Search the material for the string "existing" and reply with how many lines contain it, nothing else.
BEGIN Task inputs
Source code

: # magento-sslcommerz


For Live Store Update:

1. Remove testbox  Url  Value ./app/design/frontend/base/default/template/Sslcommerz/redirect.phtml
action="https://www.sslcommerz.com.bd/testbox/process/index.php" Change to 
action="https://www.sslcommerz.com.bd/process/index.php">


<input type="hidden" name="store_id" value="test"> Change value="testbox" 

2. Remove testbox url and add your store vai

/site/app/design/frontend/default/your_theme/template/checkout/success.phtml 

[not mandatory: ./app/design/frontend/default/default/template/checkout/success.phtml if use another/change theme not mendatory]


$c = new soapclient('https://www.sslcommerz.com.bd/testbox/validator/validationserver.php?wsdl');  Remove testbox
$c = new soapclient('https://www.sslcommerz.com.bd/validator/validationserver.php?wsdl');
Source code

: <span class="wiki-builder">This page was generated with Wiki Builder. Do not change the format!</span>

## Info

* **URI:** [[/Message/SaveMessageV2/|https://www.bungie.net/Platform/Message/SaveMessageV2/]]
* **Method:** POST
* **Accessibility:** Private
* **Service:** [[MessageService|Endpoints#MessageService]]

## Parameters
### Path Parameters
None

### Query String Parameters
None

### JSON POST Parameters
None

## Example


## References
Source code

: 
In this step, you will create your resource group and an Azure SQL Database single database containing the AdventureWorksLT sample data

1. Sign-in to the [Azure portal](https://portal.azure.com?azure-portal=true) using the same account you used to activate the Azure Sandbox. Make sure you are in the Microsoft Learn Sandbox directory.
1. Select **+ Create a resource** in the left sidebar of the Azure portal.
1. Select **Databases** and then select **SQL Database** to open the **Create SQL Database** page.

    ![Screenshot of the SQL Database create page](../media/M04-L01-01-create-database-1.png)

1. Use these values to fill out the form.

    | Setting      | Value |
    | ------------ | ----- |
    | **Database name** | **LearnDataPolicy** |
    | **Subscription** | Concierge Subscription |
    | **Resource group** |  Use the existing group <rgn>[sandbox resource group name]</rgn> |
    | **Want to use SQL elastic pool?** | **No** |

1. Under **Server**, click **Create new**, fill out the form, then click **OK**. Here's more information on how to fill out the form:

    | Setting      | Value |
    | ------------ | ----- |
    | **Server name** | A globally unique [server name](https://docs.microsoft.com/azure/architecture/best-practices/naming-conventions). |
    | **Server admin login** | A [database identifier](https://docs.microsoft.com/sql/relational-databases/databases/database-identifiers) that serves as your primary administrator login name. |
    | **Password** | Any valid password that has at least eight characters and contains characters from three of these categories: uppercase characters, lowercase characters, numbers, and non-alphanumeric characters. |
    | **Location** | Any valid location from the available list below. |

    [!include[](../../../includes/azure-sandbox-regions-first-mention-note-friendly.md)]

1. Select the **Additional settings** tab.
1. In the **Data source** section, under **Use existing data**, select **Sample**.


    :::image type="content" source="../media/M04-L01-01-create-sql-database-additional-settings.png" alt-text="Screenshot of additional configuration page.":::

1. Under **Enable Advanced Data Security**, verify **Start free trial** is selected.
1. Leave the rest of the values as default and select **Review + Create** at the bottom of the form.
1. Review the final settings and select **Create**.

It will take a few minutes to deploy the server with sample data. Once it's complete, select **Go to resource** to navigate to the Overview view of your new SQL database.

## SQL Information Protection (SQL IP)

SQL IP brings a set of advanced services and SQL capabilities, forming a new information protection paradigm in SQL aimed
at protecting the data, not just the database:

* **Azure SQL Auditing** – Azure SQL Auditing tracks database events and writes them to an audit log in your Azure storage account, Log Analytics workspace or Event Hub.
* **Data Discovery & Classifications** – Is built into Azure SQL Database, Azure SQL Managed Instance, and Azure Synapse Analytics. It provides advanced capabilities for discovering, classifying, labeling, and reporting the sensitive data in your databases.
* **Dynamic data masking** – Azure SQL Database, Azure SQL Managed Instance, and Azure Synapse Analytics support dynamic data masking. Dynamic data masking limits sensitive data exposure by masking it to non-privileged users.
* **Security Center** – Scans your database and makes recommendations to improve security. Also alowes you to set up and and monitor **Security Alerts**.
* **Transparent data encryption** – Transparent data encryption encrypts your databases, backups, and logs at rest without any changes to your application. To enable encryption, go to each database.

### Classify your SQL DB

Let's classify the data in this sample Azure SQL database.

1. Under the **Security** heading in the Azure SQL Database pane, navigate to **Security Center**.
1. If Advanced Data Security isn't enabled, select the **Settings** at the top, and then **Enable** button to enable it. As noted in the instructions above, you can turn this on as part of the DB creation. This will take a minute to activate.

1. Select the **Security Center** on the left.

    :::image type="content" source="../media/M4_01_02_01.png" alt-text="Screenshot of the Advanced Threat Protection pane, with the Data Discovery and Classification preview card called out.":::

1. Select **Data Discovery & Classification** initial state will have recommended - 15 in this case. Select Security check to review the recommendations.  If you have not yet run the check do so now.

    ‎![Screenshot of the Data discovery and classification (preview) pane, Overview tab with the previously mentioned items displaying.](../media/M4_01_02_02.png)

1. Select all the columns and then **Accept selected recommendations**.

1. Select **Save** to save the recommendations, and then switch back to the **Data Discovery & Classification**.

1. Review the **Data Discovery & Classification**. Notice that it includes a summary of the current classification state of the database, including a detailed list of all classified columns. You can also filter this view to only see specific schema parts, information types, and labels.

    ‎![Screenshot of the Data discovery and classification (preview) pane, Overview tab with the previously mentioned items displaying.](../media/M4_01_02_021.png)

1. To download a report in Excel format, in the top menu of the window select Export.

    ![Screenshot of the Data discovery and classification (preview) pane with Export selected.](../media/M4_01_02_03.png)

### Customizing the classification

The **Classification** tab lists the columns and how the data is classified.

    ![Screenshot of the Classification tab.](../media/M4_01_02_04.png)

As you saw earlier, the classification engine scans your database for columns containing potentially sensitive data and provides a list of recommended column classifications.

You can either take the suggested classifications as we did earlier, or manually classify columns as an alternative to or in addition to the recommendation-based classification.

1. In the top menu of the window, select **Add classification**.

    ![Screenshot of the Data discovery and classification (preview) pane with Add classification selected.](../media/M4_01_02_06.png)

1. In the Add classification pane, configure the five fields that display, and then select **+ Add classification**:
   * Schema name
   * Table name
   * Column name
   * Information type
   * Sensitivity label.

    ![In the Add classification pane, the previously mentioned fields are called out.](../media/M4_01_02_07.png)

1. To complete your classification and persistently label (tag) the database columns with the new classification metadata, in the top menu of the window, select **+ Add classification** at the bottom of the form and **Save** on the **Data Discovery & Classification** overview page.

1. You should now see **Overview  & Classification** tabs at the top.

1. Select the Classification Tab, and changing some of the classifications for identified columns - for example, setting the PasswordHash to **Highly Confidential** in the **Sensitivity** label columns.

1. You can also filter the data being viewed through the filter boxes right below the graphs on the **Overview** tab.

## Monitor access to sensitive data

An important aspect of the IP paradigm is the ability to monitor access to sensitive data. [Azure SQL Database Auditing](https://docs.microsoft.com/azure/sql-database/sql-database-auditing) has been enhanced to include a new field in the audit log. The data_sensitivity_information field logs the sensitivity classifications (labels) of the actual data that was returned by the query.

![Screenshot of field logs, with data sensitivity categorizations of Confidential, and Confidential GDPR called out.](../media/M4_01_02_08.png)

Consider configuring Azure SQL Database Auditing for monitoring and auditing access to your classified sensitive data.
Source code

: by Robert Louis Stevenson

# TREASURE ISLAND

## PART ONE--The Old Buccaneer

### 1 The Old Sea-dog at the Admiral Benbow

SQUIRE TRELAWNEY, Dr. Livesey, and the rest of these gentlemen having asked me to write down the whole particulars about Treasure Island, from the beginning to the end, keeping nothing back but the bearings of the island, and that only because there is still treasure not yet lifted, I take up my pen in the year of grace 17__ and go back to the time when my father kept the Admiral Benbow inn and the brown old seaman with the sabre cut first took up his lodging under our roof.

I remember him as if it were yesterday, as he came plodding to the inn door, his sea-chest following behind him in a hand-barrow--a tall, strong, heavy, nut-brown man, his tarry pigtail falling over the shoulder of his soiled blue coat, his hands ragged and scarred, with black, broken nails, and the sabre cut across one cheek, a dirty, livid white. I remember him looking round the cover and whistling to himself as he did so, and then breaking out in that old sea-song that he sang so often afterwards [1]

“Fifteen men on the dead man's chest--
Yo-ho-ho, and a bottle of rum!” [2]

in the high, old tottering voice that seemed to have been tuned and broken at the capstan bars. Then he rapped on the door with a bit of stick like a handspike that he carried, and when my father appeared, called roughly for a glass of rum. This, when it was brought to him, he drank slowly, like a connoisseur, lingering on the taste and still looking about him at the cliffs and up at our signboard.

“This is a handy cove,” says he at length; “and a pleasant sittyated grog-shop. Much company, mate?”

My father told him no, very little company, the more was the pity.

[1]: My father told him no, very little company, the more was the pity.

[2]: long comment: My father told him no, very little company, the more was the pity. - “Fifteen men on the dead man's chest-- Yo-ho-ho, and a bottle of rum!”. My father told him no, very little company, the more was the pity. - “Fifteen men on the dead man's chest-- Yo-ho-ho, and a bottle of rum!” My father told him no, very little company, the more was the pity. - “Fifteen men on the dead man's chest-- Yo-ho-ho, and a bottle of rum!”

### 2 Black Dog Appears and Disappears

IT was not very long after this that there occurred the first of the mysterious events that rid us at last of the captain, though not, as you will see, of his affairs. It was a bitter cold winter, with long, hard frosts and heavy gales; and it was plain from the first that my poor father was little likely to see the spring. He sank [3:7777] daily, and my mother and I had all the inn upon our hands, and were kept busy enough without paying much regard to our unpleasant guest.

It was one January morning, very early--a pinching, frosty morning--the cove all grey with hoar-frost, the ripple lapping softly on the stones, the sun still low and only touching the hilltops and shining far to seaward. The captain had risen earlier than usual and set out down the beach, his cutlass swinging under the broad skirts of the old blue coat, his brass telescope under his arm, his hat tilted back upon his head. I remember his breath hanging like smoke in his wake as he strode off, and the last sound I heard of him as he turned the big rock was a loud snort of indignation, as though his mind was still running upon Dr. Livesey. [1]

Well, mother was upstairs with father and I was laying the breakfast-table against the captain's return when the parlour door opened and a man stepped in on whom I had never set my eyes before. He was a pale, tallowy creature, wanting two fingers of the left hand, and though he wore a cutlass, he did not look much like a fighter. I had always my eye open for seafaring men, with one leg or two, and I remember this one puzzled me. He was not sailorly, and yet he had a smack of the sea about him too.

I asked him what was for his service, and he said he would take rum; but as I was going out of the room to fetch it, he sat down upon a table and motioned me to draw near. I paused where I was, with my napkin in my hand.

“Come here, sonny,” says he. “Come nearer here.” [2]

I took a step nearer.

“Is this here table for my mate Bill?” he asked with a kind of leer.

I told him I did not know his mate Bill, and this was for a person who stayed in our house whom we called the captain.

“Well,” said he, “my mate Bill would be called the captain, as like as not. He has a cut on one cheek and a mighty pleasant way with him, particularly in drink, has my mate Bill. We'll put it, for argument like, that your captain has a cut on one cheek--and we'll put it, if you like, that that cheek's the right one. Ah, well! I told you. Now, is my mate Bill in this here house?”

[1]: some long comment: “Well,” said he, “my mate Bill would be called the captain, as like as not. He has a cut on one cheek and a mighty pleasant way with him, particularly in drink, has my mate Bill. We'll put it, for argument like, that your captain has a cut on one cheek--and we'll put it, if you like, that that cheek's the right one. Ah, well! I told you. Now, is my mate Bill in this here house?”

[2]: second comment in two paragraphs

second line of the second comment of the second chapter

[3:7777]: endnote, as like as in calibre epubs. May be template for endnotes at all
END Task inputs
### [Completed task]
2